Hablando de la importancia que se le daba a la mujer en el siglo XVI, os dejo unas cuantas frases que encontramos en el libro:
"A diferencia de lo que ocurría en su Francia natal, donde hombres y mujeres se sentaban juntos a la mesa, las españolas solían alimentarse en sus habitaciones o en la cocina, junto a los criados y aprendices. No acostumbraban a presentarse en el comedor junto a los varones de la casa; y, cuando lo hacían, se sentaban en el suelo para mantenerse en completo silencio."
 "Volved a casa, Inés, a rezar por el alma de vuestro esposo, como es vuestro deber. Aquí regentamos un negocio decente. No permitimos el acceso a mujeres que tienen la desvergüenza de vagar por la calle como perro sin dueño."
"Las mujeres han de ser pacientes para sufrir a sus maridos, madres amantes de sus hijos, amables con sus vecinos, prudentes en materia de honor y ofrecer buena y honesta compañía a sus esposos." (Juan Luis Vives)
"Habían transcurrido poco más de seis meses desde el fallecimiento de su marido. Y toda viuda decente se debía al menos a un año de luto; un año recluida en una estancia."
"Se deba el caso de que la reputación de la hembra resultaba más frágil que la del varón, pues si a este solo se le juzga en base a sus actos, a ella se le sentenciaba por meras sospechas." 

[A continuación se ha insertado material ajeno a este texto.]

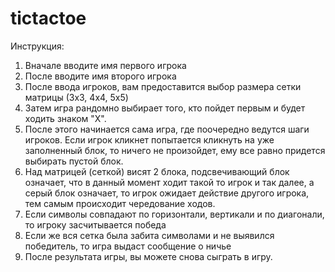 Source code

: # tictactoe

Инструкция:
1. Вначале вводите имя первого игрока
2. После вводите имя второго игрока
3. После ввода игроков, вам предоставится выбор размера сетки матрицы (3x3, 4x4, 5x5)
4. Затем игра рандомно выбирает того, кто пойдет первым и будет ходить знаком "X".
5. После этого начинается сама игра, где поочередно ведутся шаги игроков. Если игрок кликнет попытается кликнуть на уже заполненный блок, то ничего не произойдет, ему все равно придется выбирать пустой блок.
6. Над матрицей (сеткой) висят 2 блока, подсвечивающий блок означает, что в данный момент ходит такой то игрок и так далее, а серый блок означает, то игрок ожидает действие другого игрока, тем самым происходит чередование ходов.
7. Если символы совпадают по горизонтали, вертикали и по диагонали, то игроку засчитывается победа
8. Если же вся сетка была забита символами и не выявился победитель, то игра выдаст сообщение о ничье
9. После результата игры, вы можете снова сыграть в игру.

En general, estamos ante una buena historia, gracias a la cual descubrimos cómo sería la Alcalá de finales del XVI y en general el ambiente que se viviría en España, en eterna lucha entre el poder religioso y el avance de la cultura, que se favoreció con la difusión de la imprenta, dando posibilidad a que muchos fueran los que accedieran a títulos que las autoridades eclesiásticas consideran como herejía o como algo prohibido. Todo este ambiente de lucha y difusión de la cultura queda perfectamente reflejado en este libro, que sirve al lector para reflexionar sobre el papel de la mujer, de la mano de protagonistas femeninas potentes, a las que la autora ha dotado de fuerza y determinación para sobresalir en un mundo de hombres, a pesar de sus supuestas debilidades. Un ambiente muy bien reflejado, unos protagonistas potentes, una intriga que queda servida desde los inicios de la trama y que se mantiene a lo largo de toda la historia, y un lenguaje cuidado que nos acerca a la España del siglo XVI, gracias a una documentación que está claro que la autora domina, son los ingredientes que hacen de este libro una historia redonda con la que el lector sin duda disfrutará, a pesar de que en algunos momentos la trama quede ralentizada; a pesar del ritmo lento en algunos momentos, y de la cantidad de personajes que pululan por la historia, el apéndice final hace que no salgamos de la trama, y que disfrutemos con la historia de Inés y Pierre Arbús, porque los intereses de ambos, cada uno en un sentido, serán al final el interés del lector, que querrá saber sin duda qué pasa finalmente con el "De Viris Illustribus", el libro que parece despertar el interés de muchos de los personajes que encontramos por la trama, buenos y malos, y como toda buena intriga, muchos de ellos guardan también secretos e intereses personales, y eso enriquece sin duda la trama. Por mi parte, decir que estamos ante una lectura muy recomendable, a la que quizá hay que dedicar algo de tiempo, para saborear y asimilar todo lo que la autora quiere contarnos. Sin duda, me apunto su nombre para seguirle la pista y acercarme en otro momento a su obra, que me ha dejado buen sabor de boca. Os animo a disfrutar con ella.